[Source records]
• • • • • • •

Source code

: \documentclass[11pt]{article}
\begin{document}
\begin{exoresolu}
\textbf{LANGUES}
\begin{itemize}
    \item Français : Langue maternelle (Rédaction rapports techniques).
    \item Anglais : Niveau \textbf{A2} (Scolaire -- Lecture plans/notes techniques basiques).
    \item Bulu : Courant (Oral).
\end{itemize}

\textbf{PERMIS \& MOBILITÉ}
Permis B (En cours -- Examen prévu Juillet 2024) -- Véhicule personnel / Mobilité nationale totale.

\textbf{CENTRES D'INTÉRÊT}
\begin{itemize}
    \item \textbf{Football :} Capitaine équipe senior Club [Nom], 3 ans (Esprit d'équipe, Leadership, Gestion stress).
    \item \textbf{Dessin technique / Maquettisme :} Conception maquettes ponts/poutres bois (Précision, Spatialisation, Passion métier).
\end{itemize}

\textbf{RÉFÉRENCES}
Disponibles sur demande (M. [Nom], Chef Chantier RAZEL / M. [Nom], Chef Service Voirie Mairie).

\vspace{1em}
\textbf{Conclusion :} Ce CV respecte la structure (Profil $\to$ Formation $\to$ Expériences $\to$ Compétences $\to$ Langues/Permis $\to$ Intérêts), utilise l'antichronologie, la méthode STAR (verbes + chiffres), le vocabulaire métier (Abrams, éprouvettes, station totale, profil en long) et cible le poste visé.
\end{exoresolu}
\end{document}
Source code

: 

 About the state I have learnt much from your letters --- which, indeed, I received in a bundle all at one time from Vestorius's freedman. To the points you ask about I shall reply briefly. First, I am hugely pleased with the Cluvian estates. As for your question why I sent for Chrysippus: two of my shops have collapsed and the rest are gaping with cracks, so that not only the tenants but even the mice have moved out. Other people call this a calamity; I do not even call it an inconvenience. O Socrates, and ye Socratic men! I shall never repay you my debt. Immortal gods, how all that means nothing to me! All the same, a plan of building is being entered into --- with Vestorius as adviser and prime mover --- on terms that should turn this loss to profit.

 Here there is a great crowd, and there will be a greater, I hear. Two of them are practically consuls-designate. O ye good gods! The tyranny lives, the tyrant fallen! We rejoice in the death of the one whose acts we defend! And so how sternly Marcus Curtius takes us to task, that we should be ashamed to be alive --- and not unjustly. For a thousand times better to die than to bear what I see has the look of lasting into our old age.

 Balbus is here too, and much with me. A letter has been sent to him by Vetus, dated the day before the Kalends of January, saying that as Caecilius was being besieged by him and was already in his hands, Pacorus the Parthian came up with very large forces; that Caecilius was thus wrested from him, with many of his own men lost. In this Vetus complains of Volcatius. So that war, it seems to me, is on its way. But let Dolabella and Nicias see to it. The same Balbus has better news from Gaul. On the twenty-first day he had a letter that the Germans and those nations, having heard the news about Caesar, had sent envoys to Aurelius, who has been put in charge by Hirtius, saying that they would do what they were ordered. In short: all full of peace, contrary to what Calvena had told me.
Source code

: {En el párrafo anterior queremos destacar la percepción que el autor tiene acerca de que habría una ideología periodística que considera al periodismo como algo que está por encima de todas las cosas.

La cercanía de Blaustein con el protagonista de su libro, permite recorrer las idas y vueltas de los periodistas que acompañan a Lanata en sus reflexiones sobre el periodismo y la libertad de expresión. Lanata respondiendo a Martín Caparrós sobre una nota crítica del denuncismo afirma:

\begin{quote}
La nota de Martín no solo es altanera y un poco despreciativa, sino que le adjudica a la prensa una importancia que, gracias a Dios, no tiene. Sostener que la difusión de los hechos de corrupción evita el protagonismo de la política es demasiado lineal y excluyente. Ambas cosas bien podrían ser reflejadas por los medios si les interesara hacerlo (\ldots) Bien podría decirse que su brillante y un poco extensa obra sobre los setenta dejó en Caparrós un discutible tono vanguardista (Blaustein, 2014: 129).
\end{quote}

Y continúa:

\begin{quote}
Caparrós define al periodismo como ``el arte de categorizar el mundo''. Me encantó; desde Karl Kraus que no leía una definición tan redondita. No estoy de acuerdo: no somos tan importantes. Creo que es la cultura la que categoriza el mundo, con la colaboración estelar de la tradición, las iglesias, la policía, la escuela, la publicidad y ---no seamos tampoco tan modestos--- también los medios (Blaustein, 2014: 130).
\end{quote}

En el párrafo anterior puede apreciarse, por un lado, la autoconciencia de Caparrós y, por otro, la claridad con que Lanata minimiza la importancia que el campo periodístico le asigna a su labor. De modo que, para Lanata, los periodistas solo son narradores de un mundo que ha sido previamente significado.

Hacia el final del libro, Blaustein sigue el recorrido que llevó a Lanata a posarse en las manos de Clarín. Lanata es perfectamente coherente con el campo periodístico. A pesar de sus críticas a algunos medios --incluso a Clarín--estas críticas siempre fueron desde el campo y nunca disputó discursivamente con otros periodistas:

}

• • • • • • •

#### [EXERCISE OBJECTIVE]
Each line of the entries that contains the word "techniques" should be listed.

#### [ANSWER TO THE EXERCISE]
    \item Français : Langue maternelle (Rédaction rapports techniques).
    \item Anglais : Niveau \textbf{A2} (Scolaire -- Lecture plans/notes techniques basiques).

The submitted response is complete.